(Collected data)
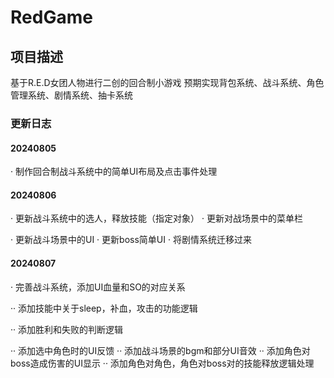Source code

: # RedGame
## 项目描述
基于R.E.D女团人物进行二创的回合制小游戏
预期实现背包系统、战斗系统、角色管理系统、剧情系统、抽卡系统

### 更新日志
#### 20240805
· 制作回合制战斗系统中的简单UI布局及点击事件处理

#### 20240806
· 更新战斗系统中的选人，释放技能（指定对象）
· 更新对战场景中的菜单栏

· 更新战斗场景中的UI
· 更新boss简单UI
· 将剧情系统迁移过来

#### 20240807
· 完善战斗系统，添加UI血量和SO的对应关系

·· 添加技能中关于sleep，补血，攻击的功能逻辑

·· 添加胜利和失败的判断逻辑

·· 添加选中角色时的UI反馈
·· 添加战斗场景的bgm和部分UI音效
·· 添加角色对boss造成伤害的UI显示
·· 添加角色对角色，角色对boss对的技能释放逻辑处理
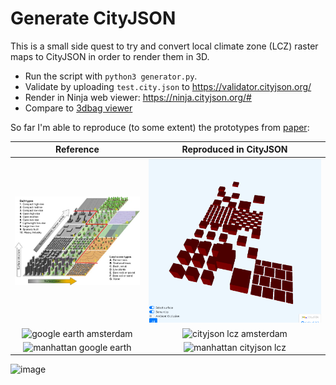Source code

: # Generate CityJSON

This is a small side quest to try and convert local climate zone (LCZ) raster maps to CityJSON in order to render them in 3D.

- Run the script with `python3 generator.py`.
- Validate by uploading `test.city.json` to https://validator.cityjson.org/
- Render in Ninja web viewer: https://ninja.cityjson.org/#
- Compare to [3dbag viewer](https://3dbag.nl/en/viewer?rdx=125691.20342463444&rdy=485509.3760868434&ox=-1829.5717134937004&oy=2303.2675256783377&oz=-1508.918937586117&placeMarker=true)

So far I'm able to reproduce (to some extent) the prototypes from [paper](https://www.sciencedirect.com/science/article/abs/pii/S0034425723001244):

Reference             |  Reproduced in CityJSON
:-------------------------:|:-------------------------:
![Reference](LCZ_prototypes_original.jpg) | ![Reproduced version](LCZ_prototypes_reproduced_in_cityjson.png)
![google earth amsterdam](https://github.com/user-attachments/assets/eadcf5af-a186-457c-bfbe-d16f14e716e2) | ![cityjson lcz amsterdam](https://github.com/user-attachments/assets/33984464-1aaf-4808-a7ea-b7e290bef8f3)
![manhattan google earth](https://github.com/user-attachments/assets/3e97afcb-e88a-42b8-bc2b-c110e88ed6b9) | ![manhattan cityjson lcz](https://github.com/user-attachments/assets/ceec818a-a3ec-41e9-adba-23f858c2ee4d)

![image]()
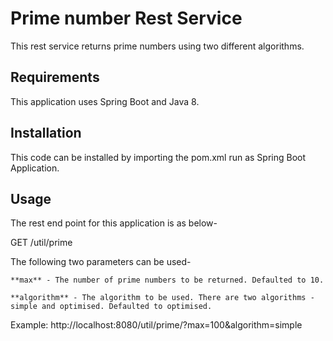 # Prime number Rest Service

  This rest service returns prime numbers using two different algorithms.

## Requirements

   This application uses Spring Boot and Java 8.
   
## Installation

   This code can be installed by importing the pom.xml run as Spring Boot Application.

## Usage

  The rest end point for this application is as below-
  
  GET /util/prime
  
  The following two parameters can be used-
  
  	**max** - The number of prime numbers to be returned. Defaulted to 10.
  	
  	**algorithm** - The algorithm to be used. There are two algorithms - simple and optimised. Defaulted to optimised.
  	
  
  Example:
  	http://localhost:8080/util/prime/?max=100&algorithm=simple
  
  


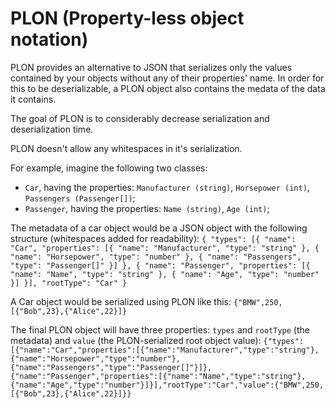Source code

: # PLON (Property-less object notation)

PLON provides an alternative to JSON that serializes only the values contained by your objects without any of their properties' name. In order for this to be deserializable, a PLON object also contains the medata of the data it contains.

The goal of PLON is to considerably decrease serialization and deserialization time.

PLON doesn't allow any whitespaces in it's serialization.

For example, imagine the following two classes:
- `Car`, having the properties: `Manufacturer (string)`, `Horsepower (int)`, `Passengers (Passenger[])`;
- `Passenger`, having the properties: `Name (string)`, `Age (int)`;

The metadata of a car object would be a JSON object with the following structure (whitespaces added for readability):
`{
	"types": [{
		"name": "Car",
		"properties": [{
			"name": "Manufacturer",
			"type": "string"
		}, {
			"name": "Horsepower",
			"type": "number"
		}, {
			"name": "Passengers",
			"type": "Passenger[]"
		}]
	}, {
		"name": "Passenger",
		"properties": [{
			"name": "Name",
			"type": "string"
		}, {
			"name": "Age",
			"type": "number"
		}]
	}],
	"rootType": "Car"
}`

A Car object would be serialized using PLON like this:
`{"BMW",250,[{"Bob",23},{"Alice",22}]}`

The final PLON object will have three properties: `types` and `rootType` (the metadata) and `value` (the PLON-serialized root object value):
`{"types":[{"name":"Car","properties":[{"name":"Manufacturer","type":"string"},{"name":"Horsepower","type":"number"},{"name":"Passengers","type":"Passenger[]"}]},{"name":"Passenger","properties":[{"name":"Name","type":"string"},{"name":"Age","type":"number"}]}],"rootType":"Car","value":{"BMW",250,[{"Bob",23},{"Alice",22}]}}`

▶ HOW TO COMPLETE THIS TASK: Return the lines above exactly; the images are not part of the copy.

▶ ANSWER TO THIS PROBLEM:
Source code

: # RedGame
## 项目描述
基于R.E.D女团人物进行二创的回合制小游戏
预期实现背包系统、战斗系统、角色管理系统、剧情系统、抽卡系统

### 更新日志
#### 20240805
· 制作回合制战斗系统中的简单UI布局及点击事件处理

#### 20240806
· 更新战斗系统中的选人，释放技能（指定对象）
· 更新对战场景中的菜单栏

· 更新战斗场景中的UI
· 更新boss简单UI
· 将剧情系统迁移过来

#### 20240807
· 完善战斗系统，添加UI血量和SO的对应关系

·· 添加技能中关于sleep，补血，攻击的功能逻辑

·· 添加胜利和失败的判断逻辑

·· 添加选中角色时的UI反馈
·· 添加战斗场景的bgm和部分UI音效
·· 添加角色对boss造成伤害的UI显示
·· 添加角色对角色，角色对boss对的技能释放逻辑处理
Source code

: # Generate CityJSON

This is a small side quest to try and convert local climate zone (LCZ) raster maps to CityJSON in order to render them in 3D.

- Run the script with `python3 generator.py`.
- Validate by uploading `test.city.json` to https://validator.cityjson.org/
- Render in Ninja web viewer: https://ninja.cityjson.org/#
- Compare to [3dbag viewer](https://3dbag.nl/en/viewer?rdx=125691.20342463444&rdy=485509.3760868434&ox=-1829.5717134937004&oy=2303.2675256783377&oz=-1508.918937586117&placeMarker=true)

So far I'm able to reproduce (to some extent) the prototypes from [paper](https://www.sciencedirect.com/science/article/abs/pii/S0034425723001244):

Reference             |  Reproduced in CityJSON
:-------------------------:|:-------------------------:
![Reference](LCZ_prototypes_original.jpg) | ![Reproduced version](LCZ_prototypes_reproduced_in_cityjson.png)
![google earth amsterdam](https://github.com/user-attachments/assets/eadcf5af-a186-457c-bfbe-d16f14e716e2) | ![cityjson lcz amsterdam](https://github.com/user-attachments/assets/33984464-1aaf-4808-a7ea-b7e290bef8f3)
![manhattan google earth](https://github.com/user-attachments/assets/3e97afcb-e88a-42b8-bc2b-c110e88ed6b9) | ![manhattan cityjson lcz](https://github.com/user-attachments/assets/ceec818a-a3ec-41e9-adba-23f858c2ee4d)

![image]()
 # Prime number Rest Service

  This rest service returns prime numbers using two different algorithms.

## Requirements

   This application uses Spring Boot and Java 8.
   
## Installation

   This code can be installed by importing the pom.xml run as Spring Boot Application.

## Usage

  The rest end point for this application is as below-
  
  GET /util/prime
  
  The following two parameters can be used-
  
  	**max** - The number of prime numbers to be returned. Defaulted to 10.
  	
  	**algorithm** - The algorithm to be used. There are two algorithms - simple and optimised. Defaulted to optimised.
  	
  
  Example:
  	http://localhost:8080/util/prime/?max=100&algorithm=simple
  
  


Source code

: # PLON (Property-less object notation)

PLON provides an alternative to JSON that serializes only the values contained by your objects without any of their properties' name. In order for this to be deserializable, a PLON object also contains the medata of the data it contains.

The goal of PLON is to considerably decrease serialization and deserialization time.

PLON doesn't allow any whitespaces in it's serialization.

For example, imagine the following two classes:
- `Car`, having the properties: `Manufacturer (string)`, `Horsepower (int)`, `Passengers (Passenger[])`;
- `Passenger`, having the properties: `Name (string)`, `Age (int)`;

The metadata of a car object would be a JSON object with the following structure (whitespaces added for readability):
`{
	"types": [{
		"name": "Car",
		"properties": [{
			"name": "Manufacturer",
			"type": "string"
		}, {
			"name": "Horsepower",
			"type": "number"
		}, {
			"name": "Passengers",
			"type": "Passenger[]"
		}]
	}, {
		"name": "Passenger",
		"properties": [{
			"name": "Name",
			"type": "string"
		}, {
			"name": "Age",
			"type": "number"
		}]
	}],
	"rootType": "Car"
}`

A Car object would be serialized using PLON like this:
`{"BMW",250,[{"Bob",23},{"Alice",22}]}`

The final PLON object will have three properties: `types` and `rootType` (the metadata) and `value` (the PLON-serialized root object value):
`{"types":[{"name":"Car","properties":[{"name":"Manufacturer","type":"string"},{"name":"Horsepower","type":"number"},{"name":"Passengers","type":"Passenger[]"}]},{"name":"Passenger","properties":[{"name":"Name","type":"string"},{"name":"Age","type":"number"}]}],"rootType":"Car","value":{"BMW",250,[{"Bob",23},{"Alice",22}]}}`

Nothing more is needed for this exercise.